This is the second of a two-part series on using social media to locate eyewitnesses to important events. In part one, I showed you how to use the Instagram API to find eyewitnesses to a live video shoot of Macklemore's in Seattle. In this part, we'll use the Twitter API to find attendees of President Obama's speech in Selma at the Edmund Pettus Bridge.
You can download code for both episodes by using the GitHub repository link in the sidebar. You may also be interested in my Tuts+ series, Building With the Twitter API.
Twitter's geosearch capabilities are more limited and therefore require a bit more detailed code to use. Geotagged posts on Twitter can only be found from the last seven days. And they are only searchable by date (not time), so you have to filter the API results for precision.
I do participate in the discussions below. If you have a question or topic suggestion, please post a comment below. You can also reach me on Twitter @reifman or email me directly.
What We Covered in Part One
The phones we carry in our pockets record our every move, sharing it with cell providers and often third-party software companies whose motivations generally focus on profit.
Many people don't realize that they've left geotagging on their social media apps, fully publicizing their location with every social media post. This included GOP Congressman Aaron Schock. The AP used his Instagram account's geotags to expose his use of taxpayer funds for extravagant private flights and other luxurious activities.
So, geotagging can be used for good. In this series, we're exploring how journalists or law enforcement might locate potential eyewitnesses to important events such as a crime or accident scene using social media.
However, geotagging can also be used abusively. Berkeley computer scientists and educators built the Ready or Not? app to showcase how geotagging in Twitter and Instagram record our every move.
Here's Apple co-founder Steve Wozniak's Twitter account in the app:
The geotagging on Instagram and Twitter is accurate enough to allow someone to easily determine your residence, place of work and travel routine.
In this episode, I'll guide you through using the Twitter API. I've provided a GitHub repository (the link is in the sidebar) for you to download to try out the code. My "Eyewitness app" is written in the Yii Framework for PHP, which you can learn more about in my Programming With Yii2 series for Tuts+.

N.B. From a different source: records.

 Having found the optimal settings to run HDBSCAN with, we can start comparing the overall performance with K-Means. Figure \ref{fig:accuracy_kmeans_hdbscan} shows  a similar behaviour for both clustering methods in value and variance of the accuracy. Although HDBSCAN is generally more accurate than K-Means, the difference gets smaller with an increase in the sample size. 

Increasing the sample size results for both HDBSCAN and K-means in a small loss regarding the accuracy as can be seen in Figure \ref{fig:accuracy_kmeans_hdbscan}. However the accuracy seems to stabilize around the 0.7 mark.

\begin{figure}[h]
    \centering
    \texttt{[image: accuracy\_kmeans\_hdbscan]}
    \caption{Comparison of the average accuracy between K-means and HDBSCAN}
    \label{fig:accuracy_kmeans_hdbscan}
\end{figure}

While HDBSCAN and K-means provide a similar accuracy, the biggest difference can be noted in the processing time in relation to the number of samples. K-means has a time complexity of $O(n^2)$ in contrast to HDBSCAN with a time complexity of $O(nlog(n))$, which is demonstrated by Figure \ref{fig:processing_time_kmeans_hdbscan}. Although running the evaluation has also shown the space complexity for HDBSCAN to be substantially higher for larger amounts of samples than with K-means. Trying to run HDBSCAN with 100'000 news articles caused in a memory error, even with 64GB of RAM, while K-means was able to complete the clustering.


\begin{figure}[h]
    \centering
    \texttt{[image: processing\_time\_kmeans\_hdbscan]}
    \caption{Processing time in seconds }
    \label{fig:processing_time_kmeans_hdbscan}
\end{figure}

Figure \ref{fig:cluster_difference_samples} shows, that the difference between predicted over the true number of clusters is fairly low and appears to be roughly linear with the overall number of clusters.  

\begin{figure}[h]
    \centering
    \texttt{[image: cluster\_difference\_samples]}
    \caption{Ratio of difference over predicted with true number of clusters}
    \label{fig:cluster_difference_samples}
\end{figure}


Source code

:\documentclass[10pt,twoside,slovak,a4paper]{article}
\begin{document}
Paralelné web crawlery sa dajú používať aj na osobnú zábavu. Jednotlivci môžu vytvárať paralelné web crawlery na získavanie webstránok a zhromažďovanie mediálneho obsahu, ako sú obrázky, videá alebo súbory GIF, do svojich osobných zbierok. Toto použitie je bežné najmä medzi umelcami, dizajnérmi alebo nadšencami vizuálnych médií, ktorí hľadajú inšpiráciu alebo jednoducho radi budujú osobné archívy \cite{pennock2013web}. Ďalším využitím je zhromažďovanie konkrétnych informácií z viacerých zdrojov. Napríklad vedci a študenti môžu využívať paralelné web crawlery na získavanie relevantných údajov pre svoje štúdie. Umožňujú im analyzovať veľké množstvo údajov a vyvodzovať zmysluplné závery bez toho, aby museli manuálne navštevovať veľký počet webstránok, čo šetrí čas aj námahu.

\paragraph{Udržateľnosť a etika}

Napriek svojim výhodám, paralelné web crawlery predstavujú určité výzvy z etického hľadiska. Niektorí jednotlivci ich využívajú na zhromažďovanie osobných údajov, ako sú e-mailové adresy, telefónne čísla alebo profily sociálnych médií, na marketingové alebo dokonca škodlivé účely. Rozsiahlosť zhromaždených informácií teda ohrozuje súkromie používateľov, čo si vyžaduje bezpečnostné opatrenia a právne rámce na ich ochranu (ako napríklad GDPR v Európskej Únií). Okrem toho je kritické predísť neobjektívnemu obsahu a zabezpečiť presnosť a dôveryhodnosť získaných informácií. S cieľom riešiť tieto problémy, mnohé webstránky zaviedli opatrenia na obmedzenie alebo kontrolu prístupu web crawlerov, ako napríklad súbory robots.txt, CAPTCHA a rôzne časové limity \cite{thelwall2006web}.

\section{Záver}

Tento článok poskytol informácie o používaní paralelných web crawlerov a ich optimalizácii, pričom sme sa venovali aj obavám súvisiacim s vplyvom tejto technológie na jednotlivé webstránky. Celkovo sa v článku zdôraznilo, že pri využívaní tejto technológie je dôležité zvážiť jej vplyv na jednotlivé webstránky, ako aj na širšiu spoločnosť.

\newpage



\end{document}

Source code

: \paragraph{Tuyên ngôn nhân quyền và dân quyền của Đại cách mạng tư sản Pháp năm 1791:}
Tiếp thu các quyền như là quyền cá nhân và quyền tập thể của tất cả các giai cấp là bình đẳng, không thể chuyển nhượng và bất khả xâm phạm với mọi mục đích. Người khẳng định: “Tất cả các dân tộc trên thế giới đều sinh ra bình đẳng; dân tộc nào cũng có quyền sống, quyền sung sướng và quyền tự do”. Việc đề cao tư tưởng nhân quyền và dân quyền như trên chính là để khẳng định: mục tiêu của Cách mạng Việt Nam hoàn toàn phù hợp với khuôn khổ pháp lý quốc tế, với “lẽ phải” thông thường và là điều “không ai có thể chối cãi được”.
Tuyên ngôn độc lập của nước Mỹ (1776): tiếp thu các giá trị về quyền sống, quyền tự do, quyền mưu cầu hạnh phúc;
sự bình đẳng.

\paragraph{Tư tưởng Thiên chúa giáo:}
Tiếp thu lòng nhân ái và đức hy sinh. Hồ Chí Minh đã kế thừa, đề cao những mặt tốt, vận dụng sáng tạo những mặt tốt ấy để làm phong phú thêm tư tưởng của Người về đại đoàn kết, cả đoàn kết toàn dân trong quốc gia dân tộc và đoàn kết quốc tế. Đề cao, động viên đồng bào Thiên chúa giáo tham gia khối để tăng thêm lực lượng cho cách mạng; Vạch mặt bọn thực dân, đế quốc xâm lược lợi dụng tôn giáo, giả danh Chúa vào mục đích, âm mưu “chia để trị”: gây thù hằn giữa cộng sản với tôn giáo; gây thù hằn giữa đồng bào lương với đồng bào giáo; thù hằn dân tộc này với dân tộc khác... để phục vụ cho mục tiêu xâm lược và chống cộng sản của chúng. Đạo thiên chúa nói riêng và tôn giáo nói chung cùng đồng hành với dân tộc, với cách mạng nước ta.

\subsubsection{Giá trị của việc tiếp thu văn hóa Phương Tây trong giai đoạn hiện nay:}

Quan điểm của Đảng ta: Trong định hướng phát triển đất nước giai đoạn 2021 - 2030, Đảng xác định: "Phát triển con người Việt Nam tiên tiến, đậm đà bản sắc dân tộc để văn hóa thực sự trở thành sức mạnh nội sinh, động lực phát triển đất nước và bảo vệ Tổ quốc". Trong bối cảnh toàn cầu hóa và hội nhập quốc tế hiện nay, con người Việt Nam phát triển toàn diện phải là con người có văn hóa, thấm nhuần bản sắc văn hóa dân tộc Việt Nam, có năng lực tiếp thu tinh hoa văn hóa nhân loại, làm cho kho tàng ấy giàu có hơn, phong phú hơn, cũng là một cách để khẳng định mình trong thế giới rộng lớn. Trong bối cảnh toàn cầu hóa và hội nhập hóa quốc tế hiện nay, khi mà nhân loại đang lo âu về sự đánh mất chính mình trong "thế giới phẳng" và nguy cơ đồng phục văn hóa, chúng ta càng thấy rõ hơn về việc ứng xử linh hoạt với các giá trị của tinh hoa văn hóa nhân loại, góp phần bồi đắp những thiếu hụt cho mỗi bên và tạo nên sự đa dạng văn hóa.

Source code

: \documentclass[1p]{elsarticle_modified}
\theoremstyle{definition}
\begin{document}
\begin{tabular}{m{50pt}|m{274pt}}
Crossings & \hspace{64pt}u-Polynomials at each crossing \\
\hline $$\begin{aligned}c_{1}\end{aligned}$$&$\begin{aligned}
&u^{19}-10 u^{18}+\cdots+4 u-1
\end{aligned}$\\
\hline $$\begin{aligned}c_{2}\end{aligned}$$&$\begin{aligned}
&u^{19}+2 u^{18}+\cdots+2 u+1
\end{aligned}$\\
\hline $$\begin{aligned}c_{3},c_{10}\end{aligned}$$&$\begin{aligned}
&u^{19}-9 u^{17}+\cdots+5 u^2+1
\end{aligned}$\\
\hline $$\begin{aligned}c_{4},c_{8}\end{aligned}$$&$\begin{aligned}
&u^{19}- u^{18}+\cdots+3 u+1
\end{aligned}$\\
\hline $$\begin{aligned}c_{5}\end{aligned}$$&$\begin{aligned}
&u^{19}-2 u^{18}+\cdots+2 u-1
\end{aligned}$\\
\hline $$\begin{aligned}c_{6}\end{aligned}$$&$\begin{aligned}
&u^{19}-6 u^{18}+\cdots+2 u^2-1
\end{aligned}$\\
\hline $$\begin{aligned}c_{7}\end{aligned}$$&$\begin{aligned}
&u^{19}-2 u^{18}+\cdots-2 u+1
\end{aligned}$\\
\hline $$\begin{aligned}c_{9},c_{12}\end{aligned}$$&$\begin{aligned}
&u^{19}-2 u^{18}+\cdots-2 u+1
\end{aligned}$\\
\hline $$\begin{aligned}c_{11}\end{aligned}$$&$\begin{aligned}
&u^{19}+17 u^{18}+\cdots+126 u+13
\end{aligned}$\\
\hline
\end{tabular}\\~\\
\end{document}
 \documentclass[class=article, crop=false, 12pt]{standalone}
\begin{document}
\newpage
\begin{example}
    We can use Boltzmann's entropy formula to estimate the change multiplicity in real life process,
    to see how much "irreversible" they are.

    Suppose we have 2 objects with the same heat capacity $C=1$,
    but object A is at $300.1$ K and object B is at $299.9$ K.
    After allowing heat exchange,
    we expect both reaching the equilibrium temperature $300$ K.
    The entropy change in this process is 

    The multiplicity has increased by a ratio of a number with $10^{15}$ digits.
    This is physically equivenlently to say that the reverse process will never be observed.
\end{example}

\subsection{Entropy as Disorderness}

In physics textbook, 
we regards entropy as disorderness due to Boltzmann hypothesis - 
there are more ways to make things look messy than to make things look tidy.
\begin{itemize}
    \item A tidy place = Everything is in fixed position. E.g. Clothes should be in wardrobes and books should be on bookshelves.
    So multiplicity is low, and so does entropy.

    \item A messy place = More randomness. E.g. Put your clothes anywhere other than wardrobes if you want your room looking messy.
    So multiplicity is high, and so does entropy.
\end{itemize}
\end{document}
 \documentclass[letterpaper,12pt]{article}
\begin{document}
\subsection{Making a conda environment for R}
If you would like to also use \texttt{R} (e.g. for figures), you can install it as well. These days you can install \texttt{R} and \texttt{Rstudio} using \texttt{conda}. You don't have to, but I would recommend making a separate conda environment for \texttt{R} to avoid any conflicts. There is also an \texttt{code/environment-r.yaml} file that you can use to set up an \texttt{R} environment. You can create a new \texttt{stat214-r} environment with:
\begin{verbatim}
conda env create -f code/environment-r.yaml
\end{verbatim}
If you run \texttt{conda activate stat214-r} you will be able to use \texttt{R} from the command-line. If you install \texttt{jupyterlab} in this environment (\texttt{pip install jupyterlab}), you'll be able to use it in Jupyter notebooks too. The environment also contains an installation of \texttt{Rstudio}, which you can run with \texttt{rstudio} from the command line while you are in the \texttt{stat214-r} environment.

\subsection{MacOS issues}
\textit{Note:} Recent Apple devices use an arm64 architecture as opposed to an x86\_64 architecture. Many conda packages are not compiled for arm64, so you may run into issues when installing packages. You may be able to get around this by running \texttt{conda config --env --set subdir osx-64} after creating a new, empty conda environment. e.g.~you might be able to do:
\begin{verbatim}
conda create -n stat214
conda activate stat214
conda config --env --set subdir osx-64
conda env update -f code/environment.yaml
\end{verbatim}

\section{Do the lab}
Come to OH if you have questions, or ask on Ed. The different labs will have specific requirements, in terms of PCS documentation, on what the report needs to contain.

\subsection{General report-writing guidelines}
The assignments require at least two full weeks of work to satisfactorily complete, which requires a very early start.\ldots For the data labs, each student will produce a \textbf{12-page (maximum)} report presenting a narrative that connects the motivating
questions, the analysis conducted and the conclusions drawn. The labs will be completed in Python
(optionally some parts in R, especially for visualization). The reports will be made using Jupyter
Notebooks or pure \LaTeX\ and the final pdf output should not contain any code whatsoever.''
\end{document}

If you don't wish to share your location for the public to see—or to leave a historical trail of your travels—the Ready or Not? app offers links and guides to turning these features off (look for the link on its home page). Frankly, I've turned mine off and I encourage you to do so too.
If you're a law enforcement agency or media entity that would like more information, please feel free to contact me directly. I would also be interested in any successful uses of this code (for good)—they'd make an interesting follow-up story.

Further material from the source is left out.